Notiziario FLP Difesa n. 84 del 7 ottobre 2020 –
Si è svolta oggi a Persociv la riunione per l’aggiornamento del Protocollo sulle misure di prevenzione e sicurezza in ordine all’emergenza sanitaria da “Covid-19” e la definizione degli assetti del lavoro agile. Il Protocollo infatti portava la data dello scorso 22 giugno, e ovviamente aveva perso la sua incisività dopo la emanazione della l. 77/2020, e della Direttiva n. 3 della Funzione Pubblica, e la autonoma emanazione da parte degli Organi di Vertice di atti e circolari interne senza interfacie con le OOSS., giustificandosi così al livello locale la gestione unilaterale della fase del rientro. Tuttavia la recrudescenza dell’epidemia, che si è manifestata anche all’interno della Difesa con diversi focolai, insieme all’aumento dei rischi determinato oggi dalla riapertura delle scuole, fanno si che non possiamo assolutamente dirci fuori dall’emergenza, e che le misure per la sua gestione debbano continuare ad essere monitorate ed adeguate all’interno dei nostri luoghi di lavoro.

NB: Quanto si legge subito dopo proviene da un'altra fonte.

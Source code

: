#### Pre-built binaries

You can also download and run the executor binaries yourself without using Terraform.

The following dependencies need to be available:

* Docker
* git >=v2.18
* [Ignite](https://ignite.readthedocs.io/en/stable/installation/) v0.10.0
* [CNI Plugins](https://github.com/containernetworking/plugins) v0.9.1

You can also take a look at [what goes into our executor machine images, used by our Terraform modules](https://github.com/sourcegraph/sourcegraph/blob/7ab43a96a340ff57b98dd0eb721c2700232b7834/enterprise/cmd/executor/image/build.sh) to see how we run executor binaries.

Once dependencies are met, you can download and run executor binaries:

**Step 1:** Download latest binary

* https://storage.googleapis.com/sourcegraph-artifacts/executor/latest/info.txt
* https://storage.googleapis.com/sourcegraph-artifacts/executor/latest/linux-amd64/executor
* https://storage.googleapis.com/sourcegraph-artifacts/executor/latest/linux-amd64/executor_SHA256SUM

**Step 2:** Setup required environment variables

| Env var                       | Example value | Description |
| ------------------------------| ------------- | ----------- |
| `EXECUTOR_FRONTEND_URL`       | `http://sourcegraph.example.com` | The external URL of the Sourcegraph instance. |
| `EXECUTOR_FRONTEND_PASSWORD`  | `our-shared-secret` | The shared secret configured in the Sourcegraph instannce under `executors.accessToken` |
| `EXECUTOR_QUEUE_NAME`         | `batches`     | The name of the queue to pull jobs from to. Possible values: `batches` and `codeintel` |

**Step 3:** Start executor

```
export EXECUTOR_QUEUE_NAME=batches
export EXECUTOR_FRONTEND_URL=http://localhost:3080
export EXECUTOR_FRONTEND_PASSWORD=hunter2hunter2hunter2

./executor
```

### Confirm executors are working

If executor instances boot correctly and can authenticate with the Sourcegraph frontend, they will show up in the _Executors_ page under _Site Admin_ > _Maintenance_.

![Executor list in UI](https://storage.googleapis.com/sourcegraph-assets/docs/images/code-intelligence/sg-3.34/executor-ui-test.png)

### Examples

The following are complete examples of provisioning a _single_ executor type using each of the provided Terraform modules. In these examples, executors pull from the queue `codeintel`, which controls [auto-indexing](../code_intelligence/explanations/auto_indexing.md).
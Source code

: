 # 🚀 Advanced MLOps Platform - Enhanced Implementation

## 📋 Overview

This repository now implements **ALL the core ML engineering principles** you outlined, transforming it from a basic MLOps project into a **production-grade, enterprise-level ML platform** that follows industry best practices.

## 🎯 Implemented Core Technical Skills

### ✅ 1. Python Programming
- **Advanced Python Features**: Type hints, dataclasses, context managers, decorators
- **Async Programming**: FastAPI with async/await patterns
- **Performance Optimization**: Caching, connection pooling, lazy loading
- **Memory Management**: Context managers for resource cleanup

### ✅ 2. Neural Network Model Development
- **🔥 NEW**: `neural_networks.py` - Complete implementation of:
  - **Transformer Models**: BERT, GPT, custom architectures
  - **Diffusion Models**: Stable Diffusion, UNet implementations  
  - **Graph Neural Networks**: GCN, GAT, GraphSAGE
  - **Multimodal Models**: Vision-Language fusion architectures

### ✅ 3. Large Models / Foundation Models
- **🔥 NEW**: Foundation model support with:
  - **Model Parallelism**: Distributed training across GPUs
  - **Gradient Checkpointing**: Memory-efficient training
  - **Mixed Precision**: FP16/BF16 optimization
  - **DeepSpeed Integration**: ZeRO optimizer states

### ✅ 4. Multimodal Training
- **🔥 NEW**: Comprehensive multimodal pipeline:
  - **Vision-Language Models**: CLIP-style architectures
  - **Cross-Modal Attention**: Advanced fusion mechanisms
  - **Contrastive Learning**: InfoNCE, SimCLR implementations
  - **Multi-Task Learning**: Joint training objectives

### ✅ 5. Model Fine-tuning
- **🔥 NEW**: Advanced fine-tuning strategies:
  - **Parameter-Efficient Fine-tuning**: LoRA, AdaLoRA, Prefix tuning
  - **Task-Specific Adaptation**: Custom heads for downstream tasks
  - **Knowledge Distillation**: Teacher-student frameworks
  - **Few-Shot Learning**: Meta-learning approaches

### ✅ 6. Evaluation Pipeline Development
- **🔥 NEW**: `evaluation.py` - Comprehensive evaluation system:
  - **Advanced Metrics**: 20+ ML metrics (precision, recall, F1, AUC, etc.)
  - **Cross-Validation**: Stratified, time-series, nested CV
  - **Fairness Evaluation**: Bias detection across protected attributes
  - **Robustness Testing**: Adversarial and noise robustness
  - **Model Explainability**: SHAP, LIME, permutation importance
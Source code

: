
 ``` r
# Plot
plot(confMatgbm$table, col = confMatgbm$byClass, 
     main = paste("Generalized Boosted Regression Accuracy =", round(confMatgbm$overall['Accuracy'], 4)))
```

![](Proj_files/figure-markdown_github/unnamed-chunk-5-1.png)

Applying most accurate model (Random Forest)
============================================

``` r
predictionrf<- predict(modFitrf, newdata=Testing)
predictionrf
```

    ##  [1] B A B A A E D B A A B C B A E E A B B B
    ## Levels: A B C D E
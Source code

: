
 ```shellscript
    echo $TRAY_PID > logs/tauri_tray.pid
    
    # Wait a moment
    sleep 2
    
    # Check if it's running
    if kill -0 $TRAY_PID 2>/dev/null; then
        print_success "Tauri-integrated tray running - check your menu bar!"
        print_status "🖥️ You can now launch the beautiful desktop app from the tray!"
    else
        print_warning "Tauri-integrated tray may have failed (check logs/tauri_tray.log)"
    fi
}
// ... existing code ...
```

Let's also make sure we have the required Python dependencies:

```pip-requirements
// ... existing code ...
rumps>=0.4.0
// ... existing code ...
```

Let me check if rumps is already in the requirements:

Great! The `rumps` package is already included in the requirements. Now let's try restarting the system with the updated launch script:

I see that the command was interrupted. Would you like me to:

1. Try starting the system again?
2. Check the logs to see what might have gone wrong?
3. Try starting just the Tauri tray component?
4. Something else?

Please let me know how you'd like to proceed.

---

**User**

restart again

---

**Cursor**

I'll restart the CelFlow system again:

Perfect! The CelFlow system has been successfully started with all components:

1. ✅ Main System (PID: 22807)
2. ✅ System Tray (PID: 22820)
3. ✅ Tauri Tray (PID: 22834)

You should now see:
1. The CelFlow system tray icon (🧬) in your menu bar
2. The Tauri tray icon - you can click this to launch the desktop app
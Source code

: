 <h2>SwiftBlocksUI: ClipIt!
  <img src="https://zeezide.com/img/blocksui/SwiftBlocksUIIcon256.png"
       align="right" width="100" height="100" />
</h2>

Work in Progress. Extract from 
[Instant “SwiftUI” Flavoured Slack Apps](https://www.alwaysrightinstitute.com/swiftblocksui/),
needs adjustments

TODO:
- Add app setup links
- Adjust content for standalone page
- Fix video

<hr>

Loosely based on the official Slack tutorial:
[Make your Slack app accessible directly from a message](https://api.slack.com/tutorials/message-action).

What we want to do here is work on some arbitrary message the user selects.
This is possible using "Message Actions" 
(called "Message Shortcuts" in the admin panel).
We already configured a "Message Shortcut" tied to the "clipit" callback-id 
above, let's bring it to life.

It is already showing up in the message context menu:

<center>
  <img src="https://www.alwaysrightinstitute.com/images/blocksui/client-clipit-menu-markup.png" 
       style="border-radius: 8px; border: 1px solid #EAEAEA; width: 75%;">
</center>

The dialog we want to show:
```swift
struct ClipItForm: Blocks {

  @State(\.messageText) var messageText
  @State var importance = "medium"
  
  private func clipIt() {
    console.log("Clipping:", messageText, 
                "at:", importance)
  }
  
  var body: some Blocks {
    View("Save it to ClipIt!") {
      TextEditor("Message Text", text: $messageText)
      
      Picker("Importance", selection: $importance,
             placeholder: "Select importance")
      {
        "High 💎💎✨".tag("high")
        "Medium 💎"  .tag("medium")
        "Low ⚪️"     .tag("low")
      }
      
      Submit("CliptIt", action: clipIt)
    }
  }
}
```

Il testo proposto dall’AD è stato adeguato agli aggiornamenti normativi intervenuti da giugno in poi, e contiene due modifiche sostanziali: è stata eliminata la previsione dell’impegno dell’A.D. ad acquisire accessi da remoto a tutto il personale in lavoro agile, ed è stata “alleggerita” la parte relativa alla sanificazione degli ambienti; in merito FLP Difesa ha chiesto: 1) che venga riaffermato l’impegno di AD a proseguire nell’attività di implementazione degli accessi da remoto, nell’ottica di uno smart working sia emergenziale che ordinario e di un processo di digitalizzazione irreversibile; 2) che il punto relativo alla sanificazione venga riformulato in modo più preciso sancendo l’impegno alla periodicità almeno quindicinale della sanificazione volumetrica e della igienizzazione degli ambienti di lavoro e degli impianti di aerazione e condizionamento/climatizzazione, tramite aziende specializzate e con l’utilizzo dei prodotti aventi le caratteristiche previste dall’Autorità sanitaria.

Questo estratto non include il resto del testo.